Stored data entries
[Start of section]

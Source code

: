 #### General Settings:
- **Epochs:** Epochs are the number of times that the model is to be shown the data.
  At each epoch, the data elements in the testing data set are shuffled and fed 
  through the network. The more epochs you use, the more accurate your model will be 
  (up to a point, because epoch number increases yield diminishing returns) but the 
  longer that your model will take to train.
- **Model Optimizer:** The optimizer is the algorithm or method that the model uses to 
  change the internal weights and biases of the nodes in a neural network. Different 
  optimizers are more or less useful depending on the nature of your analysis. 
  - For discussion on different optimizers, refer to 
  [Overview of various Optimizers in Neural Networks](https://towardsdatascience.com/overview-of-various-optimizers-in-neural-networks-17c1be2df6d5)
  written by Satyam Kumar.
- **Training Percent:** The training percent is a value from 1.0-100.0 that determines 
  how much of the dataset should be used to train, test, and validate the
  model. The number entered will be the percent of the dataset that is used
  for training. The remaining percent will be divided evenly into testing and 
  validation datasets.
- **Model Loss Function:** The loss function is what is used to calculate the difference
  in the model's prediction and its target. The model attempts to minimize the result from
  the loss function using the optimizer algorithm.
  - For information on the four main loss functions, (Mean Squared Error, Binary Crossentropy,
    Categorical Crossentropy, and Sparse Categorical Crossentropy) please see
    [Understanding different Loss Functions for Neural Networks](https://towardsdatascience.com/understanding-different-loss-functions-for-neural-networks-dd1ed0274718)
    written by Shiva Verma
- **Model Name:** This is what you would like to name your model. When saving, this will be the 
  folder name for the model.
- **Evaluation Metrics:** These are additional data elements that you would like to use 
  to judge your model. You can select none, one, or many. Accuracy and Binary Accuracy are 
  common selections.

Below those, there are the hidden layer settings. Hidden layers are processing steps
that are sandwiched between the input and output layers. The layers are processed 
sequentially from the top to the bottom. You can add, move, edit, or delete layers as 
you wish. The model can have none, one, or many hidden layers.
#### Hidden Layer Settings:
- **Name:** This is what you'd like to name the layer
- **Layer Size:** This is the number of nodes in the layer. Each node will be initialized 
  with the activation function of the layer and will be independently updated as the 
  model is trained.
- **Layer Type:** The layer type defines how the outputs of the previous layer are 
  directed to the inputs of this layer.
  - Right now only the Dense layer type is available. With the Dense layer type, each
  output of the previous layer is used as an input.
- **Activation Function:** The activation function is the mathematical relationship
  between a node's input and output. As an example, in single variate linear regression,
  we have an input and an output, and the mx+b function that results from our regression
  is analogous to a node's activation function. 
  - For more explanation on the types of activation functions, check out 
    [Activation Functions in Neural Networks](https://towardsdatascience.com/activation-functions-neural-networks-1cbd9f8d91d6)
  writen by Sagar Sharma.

[End of section]

● WHAT IS NEEDED
Lines holding the word "algorithm" are the answer; copy every one from the records above.

● WRITTEN SOLUTION
- **Model Optimizer:** The optimizer is the algorithm or method that the model uses to 
  the loss function using the optimizer algorithm.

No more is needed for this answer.